Правой рукой Гермиона берёт с прикроватного столика чашку давно остывшего чая и подносит её к губам. В левой руке – маленькая ладошка Луны. Отпускать её нельзя – Луна сразу проснётся. Она провалилась в сон лишь около пяти утра – устав, очевидно, безостановочно говорить обо всём, что только приходило в голову. О том, что папа обещал подарить ей рог кизляка, но почему-то не подарил; о том, что папа куда-то пропал («Он вернётся, Гермиона?» - «Он обязательно вернётся»); о том, что ей очень не нравится эта темнота и крысы («Смотри, смотри, вот!» - «Там никого нет»). Луна мысленно по-прежнему в подвале Малфой-мэнора, в вязком полумраке, который душит её – и Гермиону. Но она не уйдёт. Если понадобится вечность просидеть в этом холодном, кажущемся нежилым доме, держа Луну за руку – она просидит. Не оставит эту несчастную призрачную фею, у которой после смерти отца не осталось никого, кроме неё. Тем более, что здесь действительно слишком уж темно. И, кажется... крысы.

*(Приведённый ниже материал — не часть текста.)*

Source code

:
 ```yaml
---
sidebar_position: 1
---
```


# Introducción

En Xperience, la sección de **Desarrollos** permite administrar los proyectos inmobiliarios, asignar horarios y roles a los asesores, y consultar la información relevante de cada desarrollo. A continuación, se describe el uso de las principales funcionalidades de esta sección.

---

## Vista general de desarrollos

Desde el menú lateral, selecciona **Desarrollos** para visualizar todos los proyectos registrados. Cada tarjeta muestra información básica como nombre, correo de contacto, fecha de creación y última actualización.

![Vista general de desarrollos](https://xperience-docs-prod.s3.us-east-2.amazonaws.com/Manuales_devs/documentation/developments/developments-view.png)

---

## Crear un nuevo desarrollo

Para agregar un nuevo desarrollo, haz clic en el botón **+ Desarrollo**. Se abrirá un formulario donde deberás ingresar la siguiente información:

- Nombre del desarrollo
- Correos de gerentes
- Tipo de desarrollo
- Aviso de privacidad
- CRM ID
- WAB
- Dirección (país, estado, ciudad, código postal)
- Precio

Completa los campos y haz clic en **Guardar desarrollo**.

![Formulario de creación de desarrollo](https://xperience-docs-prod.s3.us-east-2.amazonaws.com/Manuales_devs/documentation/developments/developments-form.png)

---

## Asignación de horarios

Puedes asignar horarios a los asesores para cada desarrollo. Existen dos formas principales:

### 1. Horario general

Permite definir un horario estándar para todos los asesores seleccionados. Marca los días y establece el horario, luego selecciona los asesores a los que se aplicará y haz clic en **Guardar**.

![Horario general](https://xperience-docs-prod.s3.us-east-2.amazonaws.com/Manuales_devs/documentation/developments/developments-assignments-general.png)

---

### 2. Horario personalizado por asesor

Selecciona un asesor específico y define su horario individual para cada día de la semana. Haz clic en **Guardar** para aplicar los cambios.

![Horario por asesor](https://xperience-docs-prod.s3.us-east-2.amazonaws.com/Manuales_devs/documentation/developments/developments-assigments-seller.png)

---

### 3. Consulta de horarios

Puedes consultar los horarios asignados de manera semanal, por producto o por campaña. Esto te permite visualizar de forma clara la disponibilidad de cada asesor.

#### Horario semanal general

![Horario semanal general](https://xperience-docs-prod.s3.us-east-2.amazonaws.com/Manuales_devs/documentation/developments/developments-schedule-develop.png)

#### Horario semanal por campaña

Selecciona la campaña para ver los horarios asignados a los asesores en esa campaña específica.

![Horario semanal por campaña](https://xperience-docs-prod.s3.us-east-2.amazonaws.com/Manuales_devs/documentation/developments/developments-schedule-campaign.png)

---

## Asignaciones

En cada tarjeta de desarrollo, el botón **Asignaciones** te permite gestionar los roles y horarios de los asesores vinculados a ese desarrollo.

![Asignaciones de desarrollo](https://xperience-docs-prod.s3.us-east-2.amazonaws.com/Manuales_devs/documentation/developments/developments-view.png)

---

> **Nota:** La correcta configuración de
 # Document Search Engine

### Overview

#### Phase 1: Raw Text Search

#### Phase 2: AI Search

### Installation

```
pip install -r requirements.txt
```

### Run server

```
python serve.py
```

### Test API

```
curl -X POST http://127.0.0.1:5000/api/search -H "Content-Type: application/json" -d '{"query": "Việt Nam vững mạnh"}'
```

Мы слишком долго ждали времени, когда сможем жить мирно. Так долго, что уже забыли, чего же мы ждём. А некоторые перестали ждать. И когда это время, наконец, настало, я закрыла глаза и закрыла себя в пустом доме. И продолжала мечтать о своём. О борьбе за идеалы. О том, что мы должны сопротивляться. О том, что мы победим, и я смогу обнять свою ясноглазую девочку. И когда они все вышли на улицы и стали кричать, радуясь и ликуя, я сидела в доме и держала в дрожащих руках чашку с остывшим чаем. А часы на комоде сломались ещё в феврале. Мы так свыклись с ощущением напряжения, так привыкли ожидать удара, что нам трудно ходить свободно. Для нас, тех, кто сражался, а не сидел, замирая от страха, по домам, это был настоящий удар. И он настолько ощутимо нарушил привычный покой, что Рон с горя запил. А моя ясноглазая девочка просто свихнулась. Лишь единицы сумели остаться собой. Нашли в себе силы, приняли перемены... Чувствую, что я не смогла.
Сегодня вторник. А значит, Луна опять устраивает чаепитие. Зовет неизменно всех, но приходит одна Гермиона. Садится на шаткий стул, берет в руки пустую чашку – с улыбкой делает глоток - правила нарушать нельзя. В такие моменты она кажется себе еще более безумной, чем хозяйка дома. А Луна давно уж не видит ее печальных глаз, и не слышит тихих шагов – кружиться по комнате в длинном белом платье, раскинув руки. Для нее пустая комната до краев наполнена голосами, лицами и улыбками друзей: Тонкс, Люпин, Фред, Лаванда и даже Колин – все пришли. Она счастливо смеется, запрокинув голову.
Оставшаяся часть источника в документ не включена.